We arrived in the town of Joshua Tree at lunchtime and sat down at Crossroads Cafe for a lunch of hearty sandwiches and coffee.


After lunch, we still had some time before we could check into our motel, so we decided to hike the nature trail at Hidden Valley. But first, we drove around the corner to the Joshua Tree visitor center to pay our $15 fee, good for a week of entry to the park. We also picked up some souvenirs, including a patch that commemorated 2011 as Joshua Tree National Park’s 75th anniversary. Although Joshua Tree was only upgraded to National Park status in 1994 (in the same act that upgraded Death Valley to National Park status and created the Mohave National Preserve), Joshua Tree National Monument was established in 1936 by Franklin Roosevelt.
Some German tourists were inquiring about a seasonal pass for all the parks, but we couldn’t tell to whom the Ron Paul 2012 camper in the parking lot belonged.

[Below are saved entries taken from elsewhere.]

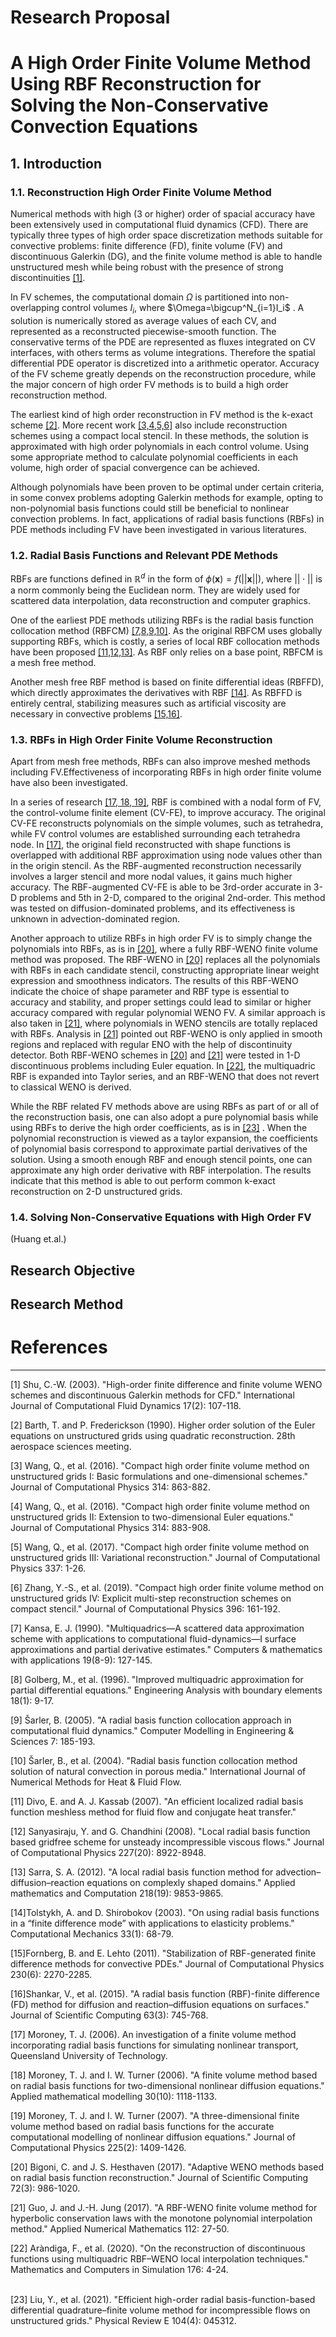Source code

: <!-- markdownlint-disable MD033 MD041-->

# Research Proposal
# A High Order Finite Volume Method Using RBF Reconstruction for Solving the Non-Conservative Convection Equations

## 1. Introduction

### 1.1. Reconstruction High Order Finite Volume Method

Numerical methods with high (3 or higher) order of spacial accuracy have been extensively used in computational fluid dynamics (CFD). There are typically three types of high order space discretization methods suitable for convective problems: finite difference (FD), finite volume (FV) and discontinuous Galerkin (DG), and the finite volume method is able to handle unstructured mesh while being robust with the presence of strong discontinuities [[1]](#ref1). 

In FV schemes, the computational domain $\Omega$ is partitioned into non-overlapping control volumes $I_i$, where $\Omega=\bigcup^N_{i=1}I_i$ . A solution is numerically stored as average values of each CV, and represented as a reconstructed piecewise-smooth function. The conservative terms of the PDE are represented as fluxes integrated on CV interfaces, with others terms as volume integrations. Therefore the spatial differential PDE operator is discretized into a arithmetic operator. Accuracy of the FV scheme greatly depends on the reconstruction procedure, while the major concern of high order FV methods is to build a high order reconstruction method. 

The earliest kind of high order reconstruction in FV method is the k-exact scheme [[2]](#ref2). More recent work [[3,4,5,6]](#ref3) also include reconstruction schemes using a compact local stencil. In these methods, the solution is approximated with high order polynomials in each control volume. Using some appropriate method to calculate polynomial coefficients in each volume, high order of spacial convergence can be achieved. 

Although polynomials have been proven to be optimal under certain criteria, in some convex problems adopting Galerkin methods for example, opting to non-polynomial basis functions could still be beneficial to nonlinear convection problems. In fact, applications of radial basis functions (RBFs) in PDE methods including FV have been investigated in various literatures. 

### 1.2. Radial Basis Functions and Relevant PDE Methods

RBFs are functions defined in $\mathbb{R}^d$ in the form of $\phi(\mathbf{x})=f(||\mathbf{x}||)$, where $||\cdot||$ is a norm commonly being the Euclidean norm. They are widely used for scattered data interpolation, data reconstruction and computer graphics. 

One of the earliest PDE methods utilizing RBFs is the radial basis function collocation method (RBFCM) [[7,8,9,10]](#ref7). As the original RBFCM uses globally supporting RBFs, which is costly, a series of local RBF collocation methods have been proposed [[11,12,13]](#ref11). As RBF only relies on a base point, RBFCM is a mesh free method.

Another mesh free RBF method is based on finite differential ideas (RBFFD), which directly approximates the derivatives with RBF [[14]](#ref14). As RBFFD is entirely central, stabilizing measures such as artificial viscosity are necessary in convective problems [[15,16]](#ref15). 



### 1.3. RBFs in High Order Finite Volume Reconstruction

Apart from mesh free methods, RBFs can also improve meshed methods including FV.Effectiveness of incorporating RBFs in high order finite volume have also been investigated. 

In a series of research [[17, 18, 19]](#ref17), RBF is combined with a nodal form of FV, the control-volume finite element (CV-FE), to improve accuracy. The original CV-FE reconstructs polynomials on the simple volumes, such as tetrahedra, while FV control volumes are established surrounding each tetrahedra node. In [[17]](#ref17), the original field reconstructed with shape functions is overlapped with additional RBF approximation using node values other than in the origin stencil. As the RBF-augmented reconstruction necessarily involves a larger stencil and more nodal values, it gains much higher accuracy. The RBF-augmented CV-FE is able to be 3rd-order accurate in 3-D problems and 5th in 2-D, compared to the original 2nd-order. This method was tested on diffusion-dominated problems, and its effectiveness is unknown in advection-dominated region.

Another approach to utilize RBFs in high order FV is to simply change the polynomials into RBFs, as is in [[20]](#ref20), where a fully RBF-WENO finite volume method was proposed. The RBF-WENO in [[20]](#ref20) replaces all the polynomials with RBFs in each candidate stencil, constructing appropriate linear weight expression and smoothness indicators. The results of this RBF-WENO indicate the choice of shape parameter and RBF type is essential to accuracy and stability, and proper settings could lead to similar or higher accuracy compared with regular polynomial WENO FV. A similar approach is also taken in [[21]](#ref21), where polynomials in WENO stencils are totally replaced with RBFs. Analysis in [[21]](#ref21) pointed out RBF-WENO is only applied in smooth regions and replaced with regular ENO with the help of discontinuity detector. Both RBF-WENO schemes in [[20]](#ref20) and [[21]](#ref21) were tested in 1-D discontinuous problems including Euler equation. In [[22]](#ref22), the multiquadric RBF is expanded into Taylor series, and an RBF-WENO that does not revert to classical WENO is derived.

While the RBF related FV methods above are using RBFs as part of or all of the reconstruction basis, one can also adopt a pure polynomial basis while using RBFs to derive the high order coefficients, as is in [[23]](#ref23) . When the polynomial reconstruction is viewed as a taylor expansion, the coefficients of polynomial basis correspond to approximate partial derivatives of the solution. Using a smooth enough RBF and enough stencil points, one can approximate any high order derivative with RBF interpolation. The results indicate that this method is able to out perform common k-exact reconstruction on 2-D unstructured grids.

### 1.4. Solving Non-Conservative Equations with High Order FV

(Huang et.al.)


## Research Objective


## Research Method











# References
*****


<!-- Reference: FV -->
<span id="ref1"></span>
[1] Shu, C.-W. (2003). "High-order finite difference and finite volume WENO schemes and discontinuous Galerkin methods for CFD." International Journal of Computational Fluid Dynamics 17(2): 107-118.
	
<span id="ref2"></span>
[2] Barth, T. and P. Frederickson (1990). Higher order solution of the Euler equations on unstructured grids using quadratic reconstruction. 28th aerospace sciences meeting.

<span id="ref3"></span>
[3] Wang, Q., et al. (2016). "Compact high order finite volume method on unstructured grids I: Basic formulations and one-dimensional schemes." Journal of Computational Physics 314: 863-882.

<span id="ref4"></span>
[4] Wang, Q., et al. (2016). "Compact high order finite volume method on unstructured grids II: Extension to two-dimensional Euler equations." Journal of Computational Physics 314: 883-908.
	
<span id="ref5"></span>
[5] Wang, Q., et al. (2017). "Compact high order finite volume method on unstructured grids III: Variational reconstruction." Journal of Computational Physics 337: 1-26.
	
<span id="ref6"></span>
[6] Zhang, Y.-S., et al. (2019). "Compact high order finite volume method on unstructured grids IV: Explicit multi-step reconstruction schemes on compact stencil." Journal of Computational Physics 396: 161-192.

<!-- Reference RBF_other -->

<span id="ref7"></span>
[7] Kansa, E. J. (1990). "Multiquadrics—A scattered data approximation scheme with applications to computational fluid-dynamics—I surface approximations and partial derivative estimates." Computers & mathematics with applications 19(8-9): 127-145.

[8] Golberg, M., et al. (1996). "Improved multiquadric approximation for partial differential equations." Engineering Analysis with boundary elements 18(1): 9-17.
	
[9] Šarler, B. (2005). "A radial basis function collocation approach in computational fluid dynamics." Computer Modelling in Engineering & Sciences 7: 185-193.
	
[10] Šarler, B., et al. (2004). "Radial basis function collocation method solution of natural convection in porous media." International Journal of Numerical Methods for Heat & Fluid Flow.

<span id="ref11"></span>
[11] Divo, E. and A. J. Kassab (2007). "An efficient localized radial basis function meshless method for fluid flow and conjugate heat transfer."
	
[12] Sanyasiraju, Y. and G. Chandhini (2008). "Local radial basis function based gridfree scheme for unsteady incompressible viscous flows." Journal of Computational Physics 227(20): 8922-8948.
	
[13] Sarra, S. A. (2012). "A local radial basis function method for advection–diffusion–reaction equations on complexly shaped domains." Applied mathematics and Computation 218(19): 9853-9865.

<span id="ref14"></span>
[14]Tolstykh, A. and D. Shirobokov (2003). "On using radial basis functions in a “finite difference mode” with applications to elasticity problems." Computational Mechanics 33(1): 68-79.
	
<span id="ref15"></span>
[15]Fornberg, B. and E. Lehto (2011). "Stabilization of RBF-generated finite difference methods for convective PDEs." Journal of Computational Physics 230(6): 2270-2285.
	
[16]Shankar, V., et al. (2015). "A radial basis function (RBF)-finite difference (FD) method for diffusion and reaction–diffusion equations on surfaces." Journal of Scientific Computing 63(3): 745-768.
	


<!-- RBF REC -->

<span id="ref17"></span>
[17] Moroney, T. J. (2006). An investigation of a finite volume method incorporating radial basis functions for simulating nonlinear transport, Queensland University of Technology.
	
[18] Moroney, T. J. and I. W. Turner (2006). "A finite volume method based on radial basis functions for two-dimensional nonlinear diffusion equations." Applied mathematical modelling 30(10): 1118-1133.
	
[19] Moroney, T. J. and I. W. Turner (2007). "A three-dimensional finite volume method based on radial basis functions for the accurate computational modelling of nonlinear diffusion equations." Journal of Computational Physics 225(2): 1409-1426.

<span id="ref20"></span>
[20] Bigoni, C. and J. S. Hesthaven (2017). "Adaptive WENO methods based on radial basis function reconstruction." Journal of Scientific Computing 72(3): 986-1020.
	
<span id="ref21"></span>
[21] Guo, J. and J.-H. Jung (2017). "A RBF-WENO finite volume method for hyperbolic conservation laws with the monotone polynomial interpolation method." Applied Numerical Mathematics 112: 27-50.
	
<span id="ref22"></span>
[22] Aràndiga, F., et al. (2020). "On the reconstruction of discontinuous functions using multiquadric RBF–WENO local interpolation techniques." Mathematics and Computers in Simulation 176: 4-24.

<span id="ref23"></span>	
[23] Liu, Y., et al. (2021). "Efficient high-order radial basis-function-based differential quadrature–finite volume method for incompressible flows on unstructured grids." Physical Review E 104(4): 045312.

We pulled out of the parking lot and headed south on Park Boulevard, rising steadily through the outskirts of Joshua Tree and into the ridge above the town, past a mix of desert shacks and long driveways.
As we rounded a curve, we came upon an impossibly old man struggling with his bicycle in the middle of the road. I’m sure that if I’d been going as fast as the 55mph speed limit I’d have hit him. We stopped dead in our lane until he was able to get situated and continue on his way.
Sean came up with the fanciful idea that he was really an old desert tortoise who’d been granted his wish to become human for a day and would turn back into a tortoise at sunset.


Finally we were in Joshua Tree National Park. The road continued to rise, and civilization disappeared behind us. Although we were heading to the nature trail, we couldn’t help but stop and pull over at a little turn off just to step out of the car and take in the view, and some of the flora and fauna as well.






We climbed back into the car and continued on Park Boulevard toward Hidden Valley.